ASSIGNMENT:
Every line from the one with "BorderlineSMOTE & 0.010" through the final line of the entries below should be returned exactly; leave out all other lines.

AVAILABLE DATA:
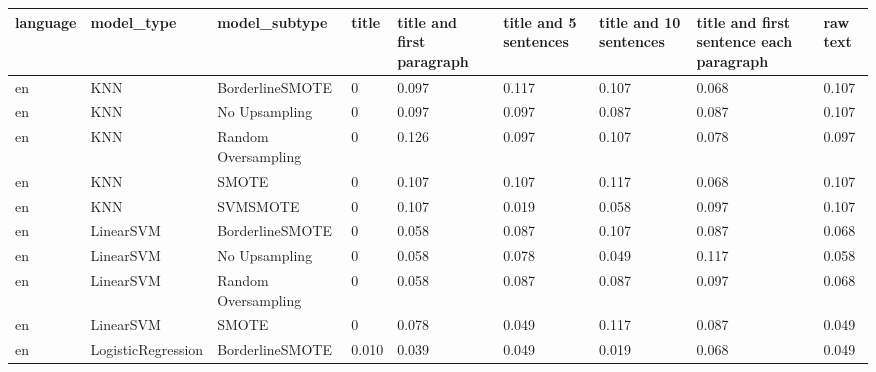\begin{tabular}{lllllllll}
\toprule
language &                   model\_type &       model\_subtype & title & title and first paragraph & title and 5 sentences & title and 10 sentences & title and first sentence each paragraph &  raw text \\
\midrule
      en &                          KNN &     BorderlineSMOTE &     0 &                     0.097 &                 0.117 &                  0.107 &                                   0.068 &     0.107 \\
      en &                          KNN &       No Upsampling &     0 &                     0.097 &                 0.097 &                  0.087 &                                   0.087 &     0.107 \\
      en &                          KNN & Random Oversampling &     0 &                     0.126 &                 0.097 &                  0.107 &                                   0.078 &     0.097 \\
      en &                          KNN &               SMOTE &     0 &                     0.107 &                 0.107 &                  0.117 &                                   0.068 &     0.107 \\
      en &                          KNN &            SVMSMOTE &     0 &                     0.107 &                 0.019 &                  0.058 &                                   0.097 &     0.107 \\
      en &                    LinearSVM &     BorderlineSMOTE &     0 &                     0.058 &                 0.087 &                  0.107 &                                   0.087 &     0.068 \\
      en &                    LinearSVM &       No Upsampling &     0 &                     0.058 &                 0.078 &                  0.049 &                                   0.117 &     0.058 \\
      en &                    LinearSVM & Random Oversampling &     0 &                     0.058 &                 0.087 &                  0.087 &                                   0.097 &     0.068 \\
      en &                    LinearSVM &               SMOTE &     0 &                     0.078 &                 0.049 &                  0.117 &                                   0.087 &     0.049 \\
      en &           LogisticRegression &     BorderlineSMOTE & 0.010 &                     0.039 &                 0.049 &                  0.019 &                                   0.068 &     0.049 \\

\end{tabular}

YOUR RESPONSE:
      en &           LogisticRegression &     BorderlineSMOTE & 0.010 &                     0.039 &                 0.049 &                  0.019 &                                   0.068 &     0.049 \\

\end{tabular}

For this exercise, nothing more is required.